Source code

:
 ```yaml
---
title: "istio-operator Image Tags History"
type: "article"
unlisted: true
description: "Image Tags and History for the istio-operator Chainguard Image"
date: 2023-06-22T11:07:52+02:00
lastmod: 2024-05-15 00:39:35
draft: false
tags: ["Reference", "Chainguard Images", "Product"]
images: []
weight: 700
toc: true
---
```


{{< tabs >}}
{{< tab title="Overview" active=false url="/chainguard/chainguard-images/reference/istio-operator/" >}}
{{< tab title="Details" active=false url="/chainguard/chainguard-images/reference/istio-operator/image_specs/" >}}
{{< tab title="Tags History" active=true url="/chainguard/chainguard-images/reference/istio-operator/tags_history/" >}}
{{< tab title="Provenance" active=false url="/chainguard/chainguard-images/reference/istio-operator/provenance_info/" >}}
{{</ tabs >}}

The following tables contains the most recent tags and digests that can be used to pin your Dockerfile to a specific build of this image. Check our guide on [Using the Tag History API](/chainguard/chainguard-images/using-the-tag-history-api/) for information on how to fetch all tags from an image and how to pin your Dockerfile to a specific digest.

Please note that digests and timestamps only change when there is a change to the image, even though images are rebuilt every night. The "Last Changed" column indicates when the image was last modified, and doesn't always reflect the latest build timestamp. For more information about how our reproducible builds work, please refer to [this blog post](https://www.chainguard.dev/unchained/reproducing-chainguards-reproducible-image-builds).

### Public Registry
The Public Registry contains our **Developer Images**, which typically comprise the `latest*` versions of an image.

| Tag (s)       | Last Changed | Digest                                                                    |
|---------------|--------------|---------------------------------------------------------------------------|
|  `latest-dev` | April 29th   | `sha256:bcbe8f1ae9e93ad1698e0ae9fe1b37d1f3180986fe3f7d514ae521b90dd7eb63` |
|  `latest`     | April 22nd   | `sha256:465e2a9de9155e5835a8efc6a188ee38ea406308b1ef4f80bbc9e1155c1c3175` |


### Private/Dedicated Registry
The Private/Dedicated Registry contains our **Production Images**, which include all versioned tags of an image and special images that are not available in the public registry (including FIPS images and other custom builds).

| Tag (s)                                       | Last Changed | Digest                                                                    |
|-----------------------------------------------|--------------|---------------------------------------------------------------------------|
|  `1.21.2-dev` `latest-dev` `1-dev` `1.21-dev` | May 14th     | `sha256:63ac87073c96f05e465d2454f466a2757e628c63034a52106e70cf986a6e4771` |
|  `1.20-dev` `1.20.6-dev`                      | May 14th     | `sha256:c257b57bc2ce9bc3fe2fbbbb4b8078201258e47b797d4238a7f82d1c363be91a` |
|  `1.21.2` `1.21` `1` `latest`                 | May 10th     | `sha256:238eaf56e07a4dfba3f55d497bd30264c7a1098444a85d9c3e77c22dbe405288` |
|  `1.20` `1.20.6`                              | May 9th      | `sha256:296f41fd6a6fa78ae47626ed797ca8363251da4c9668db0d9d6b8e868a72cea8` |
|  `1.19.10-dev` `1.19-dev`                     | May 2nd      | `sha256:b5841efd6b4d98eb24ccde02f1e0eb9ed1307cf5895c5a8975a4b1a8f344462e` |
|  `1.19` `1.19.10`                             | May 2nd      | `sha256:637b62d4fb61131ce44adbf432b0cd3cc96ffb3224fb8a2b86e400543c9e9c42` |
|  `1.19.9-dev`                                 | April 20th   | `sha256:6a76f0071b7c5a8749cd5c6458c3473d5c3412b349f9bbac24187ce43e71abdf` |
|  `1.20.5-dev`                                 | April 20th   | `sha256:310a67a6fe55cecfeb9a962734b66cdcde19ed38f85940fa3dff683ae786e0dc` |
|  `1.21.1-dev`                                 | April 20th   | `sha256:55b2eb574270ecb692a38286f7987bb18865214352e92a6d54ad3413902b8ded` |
=-=-=
With nothing added or left out, print the data again.

Source code

:
 ```yaml
---
title: "istio-operator Image Tags History"
type: "article"
unlisted: true
description: "Image Tags and History for the istio-operator Chainguard Image"
date: 2023-06-22T11:07:52+02:00
lastmod: 2024-05-15 00:39:35
draft: false
tags: ["Reference", "Chainguard Images", "Product"]
images: []
weight: 700
toc: true
---
```


{{< tabs >}}
{{< tab title="Overview" active=false url="/chainguard/chainguard-images/reference/istio-operator/" >}}
{{< tab title="Details" active=false url="/chainguard/chainguard-images/reference/istio-operator/image_specs/" >}}
{{< tab title="Tags History" active=true url="/chainguard/chainguard-images/reference/istio-operator/tags_history/" >}}
{{< tab title="Provenance" active=false url="/chainguard/chainguard-images/reference/istio-operator/provenance_info/" >}}
{{</ tabs >}}

The following tables contains the most recent tags and digests that can be used to pin your Dockerfile to a specific build of this image. Check our guide on [Using the Tag History API](/chainguard/chainguard-images/using-the-tag-history-api/) for information on how to fetch all tags from an image and how to pin your Dockerfile to a specific digest.

Please note that digests and timestamps only change when there is a change to the image, even though images are rebuilt every night. The "Last Changed" column indicates when the image was last modified, and doesn't always reflect the latest build timestamp. For more information about how our reproducible builds work, please refer to [this blog post](https://www.chainguard.dev/unchained/reproducing-chainguards-reproducible-image-builds).

### Public Registry
The Public Registry contains our **Developer Images**, which typically comprise the `latest*` versions of an image.

| Tag (s)       | Last Changed | Digest                                                                    |
|---------------|--------------|---------------------------------------------------------------------------|
|  `latest-dev` | April 29th   | `sha256:bcbe8f1ae9e93ad1698e0ae9fe1b37d1f3180986fe3f7d514ae521b90dd7eb63` |
|  `latest`     | April 22nd   | `sha256:465e2a9de9155e5835a8efc6a188ee38ea406308b1ef4f80bbc9e1155c1c3175` |


### Private/Dedicated Registry
The Private/Dedicated Registry contains our **Production Images**, which include all versioned tags of an image and special images that are not available in the public registry (including FIPS images and other custom builds).

| Tag (s)                                       | Last Changed | Digest                                                                    |
|-----------------------------------------------|--------------|---------------------------------------------------------------------------|
|  `1.21.2-dev` `latest-dev` `1-dev` `1.21-dev` | May 14th     | `sha256:63ac87073c96f05e465d2454f466a2757e628c63034a52106e70cf986a6e4771` |
|  `1.20-dev` `1.20.6-dev`                      | May 14th     | `sha256:c257b57bc2ce9bc3fe2fbbbb4b8078201258e47b797d4238a7f82d1c363be91a` |
|  `1.21.2` `1.21` `1` `latest`                 | May 10th     | `sha256:238eaf56e07a4dfba3f55d497bd30264c7a1098444a85d9c3e77c22dbe405288` |
|  `1.20` `1.20.6`                              | May 9th      | `sha256:296f41fd6a6fa78ae47626ed797ca8363251da4c9668db0d9d6b8e868a72cea8` |
|  `1.19.10-dev` `1.19-dev`                     | May 2nd      | `sha256:b5841efd6b4d98eb24ccde02f1e0eb9ed1307cf5895c5a8975a4b1a8f344462e` |
|  `1.19` `1.19.10`                             | May 2nd      | `sha256:637b62d4fb61131ce44adbf432b0cd3cc96ffb3224fb8a2b86e400543c9e9c42` |
|  `1.19.9-dev`                                 | April 20th   | `sha256:6a76f0071b7c5a8749cd5c6458c3473d5c3412b349f9bbac24187ce43e71abdf` |
|  `1.20.5-dev`                                 | April 20th   | `sha256:310a67a6fe55cecfeb9a962734b66cdcde19ed38f85940fa3dff683ae786e0dc` |
|  `1.21.1-dev`                                 | April 20th   | `sha256:55b2eb574270ecb692a38286f7987bb18865214352e92a6d54ad3413902b8ded` |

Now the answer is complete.